Publicité Skoda sur le Tour

Véhicule publicitaire de la marque Skoda – Crédit photo : Michel Weber

Pour ce qui est du Tour lui-même, c’est un budget de quelque 150 millions d’euros. On évoque 3 grands types de recettes :

  • L’achat des étapes par les communes. On parle de l’ordre de 100 000 € par ville-étape, constituant 20 % du total.

  • Les versements des sponsors (les fameux « partenaires »). Ils semblent en apporter 30 %. Il se dit que Skoda aurait participé à hauteur de 3,5 millions d’euros pour que ses véhicules équipent le Tour de France.

  • La vente des droits de diffusion en représenterait 50 %. Les 33 marques qui financent sont prêtes à payer cher pour voir afficher leur enseigne toute la journée, pendant presque un mois, sur les écrans et dans l’espace public.

Une grosse machine qui coûte un « pognon de dingue » aux collectivités

Pas loin de 200 coureurs cyclistes, 2 300 véhicules légers, des camions techniques (service d’ordre, secours, presse, etc.), des bus, des hélicoptères, des avions, sans oublier les 10-12 millions de spectateurs et spectatrices qui viennent en camping-car ou en voiture. En conséquence, 2 000 journalistes, consultant·es et photographes représentant 600 médias, dont 95 chaînes de télévision et, dès lors, 23 000 policier·ères et gendarmes sont mobilisé·es.

Quand on regarde de plus près, l’aide publique (bien souvent masquée) à cet événement commercial est majeure. Dans mon département, des centaines de bénévoles ont travaillé gratuitement pour son bon déroulement. Sans compter les services de propreté des collectivités qui ont « passé la serpillière » une fois le spectacle terminé.

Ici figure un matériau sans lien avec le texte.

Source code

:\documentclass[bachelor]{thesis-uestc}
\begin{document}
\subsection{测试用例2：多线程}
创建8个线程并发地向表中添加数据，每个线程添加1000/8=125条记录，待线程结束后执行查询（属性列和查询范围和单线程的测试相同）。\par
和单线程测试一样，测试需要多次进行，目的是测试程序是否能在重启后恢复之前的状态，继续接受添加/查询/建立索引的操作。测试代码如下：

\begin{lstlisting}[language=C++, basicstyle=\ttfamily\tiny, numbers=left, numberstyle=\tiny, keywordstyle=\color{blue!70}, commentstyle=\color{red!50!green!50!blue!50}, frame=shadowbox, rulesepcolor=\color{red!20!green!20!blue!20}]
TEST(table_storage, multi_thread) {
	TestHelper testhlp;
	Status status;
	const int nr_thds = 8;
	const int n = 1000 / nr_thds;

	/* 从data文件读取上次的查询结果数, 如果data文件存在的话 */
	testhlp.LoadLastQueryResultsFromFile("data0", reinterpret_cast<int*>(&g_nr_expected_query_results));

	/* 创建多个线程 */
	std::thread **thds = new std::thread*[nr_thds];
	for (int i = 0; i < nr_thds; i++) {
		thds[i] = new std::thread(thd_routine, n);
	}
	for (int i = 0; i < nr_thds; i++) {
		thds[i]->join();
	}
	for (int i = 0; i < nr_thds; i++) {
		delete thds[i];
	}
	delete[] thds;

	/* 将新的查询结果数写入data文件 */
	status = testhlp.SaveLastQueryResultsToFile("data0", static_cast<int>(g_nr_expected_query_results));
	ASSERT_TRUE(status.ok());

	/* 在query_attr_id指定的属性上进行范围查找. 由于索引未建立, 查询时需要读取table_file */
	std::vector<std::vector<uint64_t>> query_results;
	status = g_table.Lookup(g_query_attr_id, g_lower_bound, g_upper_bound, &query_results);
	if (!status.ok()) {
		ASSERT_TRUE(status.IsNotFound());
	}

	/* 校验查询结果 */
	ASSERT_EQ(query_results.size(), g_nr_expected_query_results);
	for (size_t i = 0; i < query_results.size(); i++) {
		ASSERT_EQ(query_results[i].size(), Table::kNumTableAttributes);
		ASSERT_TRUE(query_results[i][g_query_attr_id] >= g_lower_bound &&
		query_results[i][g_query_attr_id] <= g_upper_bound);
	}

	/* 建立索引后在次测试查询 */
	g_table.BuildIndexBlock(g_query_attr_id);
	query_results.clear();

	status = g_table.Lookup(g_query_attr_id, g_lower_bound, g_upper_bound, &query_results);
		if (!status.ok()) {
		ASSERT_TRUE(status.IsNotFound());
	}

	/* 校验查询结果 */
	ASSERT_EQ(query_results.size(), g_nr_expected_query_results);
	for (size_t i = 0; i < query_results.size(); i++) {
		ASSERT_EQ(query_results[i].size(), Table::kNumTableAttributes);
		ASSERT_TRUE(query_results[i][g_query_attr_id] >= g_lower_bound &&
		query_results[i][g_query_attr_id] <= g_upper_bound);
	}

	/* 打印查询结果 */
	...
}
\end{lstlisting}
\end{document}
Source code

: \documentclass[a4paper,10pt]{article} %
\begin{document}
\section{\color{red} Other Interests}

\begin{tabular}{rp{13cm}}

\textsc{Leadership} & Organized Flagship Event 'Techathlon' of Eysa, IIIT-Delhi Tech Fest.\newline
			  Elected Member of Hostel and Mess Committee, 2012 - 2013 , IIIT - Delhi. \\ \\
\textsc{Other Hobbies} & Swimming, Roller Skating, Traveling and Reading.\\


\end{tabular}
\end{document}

Car le Tour de France, c’est aussi un énorme gaspillage et d’importants déchets générés. Il se dit qu’une vingtaine de millions de petits objets (les « goodies ») sont distribués ou plus justement « jetés » depuis la caravane. Il s’agit essentiellement de gadgets en plastique, de tee-shirt, de casquettes, le tout de mauvaise qualité, de faible valeur et fabriqué en Chine. Du coup, la gestion des déchets, assurée par les collectivités locales, est importante et n’est pas prise en charge par l’organisateur. On est loin du principe « pollueur-payeur ».

Un spectacle catastrophique sur le plan écologique

Cet été a connu une période de canicule majeure particulièrement insupportable. C’est un fait irréfutable et, lors des prochaines années, cela sera pire. Le dérèglement climatique impose un changement de cap urgent. C’est pour beaucoup d’entre nous une évidence, mais pas pour celles et ceux qui paient pour l’accueillir.

Le site Internet du Tour nous donne les chiffres sur cet aspect : « Nous avons procédé à un nouveau bilan [carbone] en 2021, sur une base méthodologique identique à celle de 2013. La comparaison qui en résulte montre que les émissions ont baissé de près de 40 % par rapport à 2013, s’établissant à 216 388 tonnes d’équivalent-CO2 ». Ainsi donc, les émissions de gaz à effet de serre (GES) sont évaluées par les organisateur·trices et c’est une bonne chose. Rappelons que ce calcul concerne un événement d’une durée d’un mois environ. La valeur annoncée ne veut rien dire en soi, si l’on ne la confronte pas à quelque chose de plus évocateur. Sachant que les émissions moyennes d’un·e Français·e sont de 4,8 tonnes d’équivalent-CO2 par an, cela représente les émissions d’une ville de 45 000 habitant·es pendant une année complète ou l’équivalent de 540 000 habitant·es durant 1 mois ! C’est beaucoup non ?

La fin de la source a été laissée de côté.